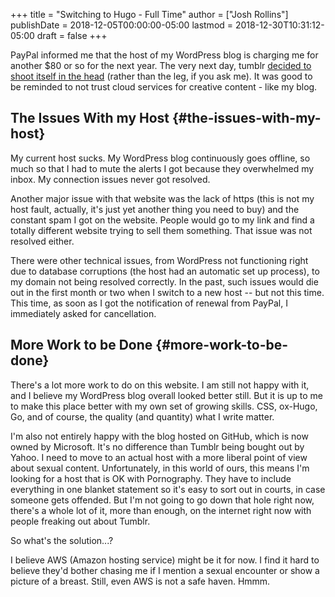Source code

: +++
title = "Switching to Hugo - Full Time"
author = ["Josh Rollins"]
publishDate = 2018-12-05T00:00:00-05:00
lastmod = 2018-12-30T10:31:12-05:00
draft = false
+++

PayPal informed me that the host of my WordPress blog is charging me for another $80 or so for the next year. The very next day, tumblr [decided to shoot itself in the head](https://tumblr.zendesk.com/hc/en-us/articles/231885248-Sensitive-content) (rather than the leg, if you ask me). It was good to be reminded to not trust cloud services for creative content - like my blog.

<!--more-->


## The Issues With my Host {#the-issues-with-my-host}

My current host sucks. My WordPress blog continuously goes offline, so much so that I had to mute the alerts I got because they overwhelmed my inbox. My connection issues never got resolved.

Another major issue with that website was the lack of https (this is not my host fault, actually, it's just yet another thing you need to buy) and the constant spam I got on the website. People would go to my link and find a totally different website trying to sell them something. That issue was not resolved either.

There were other technical issues, from WordPress not functioning right due to database corruptions (the host had an automatic set up process), to my domain not being resolved correctly. In the past, such issues would die out in the first month or two when I switch to a new host -- but not this time. This time, as soon as I got the notification of renewal from PayPal, I immediately asked for cancellation.


## More Work to be Done {#more-work-to-be-done}

There's a lot more work to do on this website. I am still not happy with it, and I believe my WordPress blog overall looked better still. But it is up to me to make this place better with my own set of growing skills. CSS, ox-Hugo, Go, and of course, the quality (and quantity) what I write matter.

I'm also not entirely happy with the blog hosted on GitHub, which is now owned by Microsoft. It's no difference than Tumblr being bought out by Yahoo. I need to move to an actual host with a more liberal point of view about sexual content. Unfortunately, in this world of ours, this means I'm looking for a host that is OK with Pornography. They have to include everything in one blanket statement so it's easy to sort out in courts, in case someone gets offended. But I'm not going to go down that hole right now, there's a whole lot of it, more than enough, on the internet right now with people freaking out about Tumblr.

So what's the solution...?

I believe AWS (Amazon hosting service) might be it for now. I find it hard to believe they'd bother chasing me if I mention a sexual encounter or show a picture of a breast. Still, even AWS is not a safe haven. Hmmm.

■ ■ ■ ■

§ YOUR GOAL:
Select all lines in the listing that include the word "website".

§ SOLUTION BELOW:
Another major issue with that website was the lack of https (this is not my host fault, actually, it's just yet another thing you need to buy) and the constant spam I got on the website. People would go to my link and find a totally different website trying to sell them something. That issue was not resolved either.
There's a lot more work to do on this website. I am still not happy with it, and I believe my WordPress blog overall looked better still. But it is up to me to make this place better with my own set of growing skills. CSS, ox-Hugo, Go, and of course, the quality (and quantity) what I write matter.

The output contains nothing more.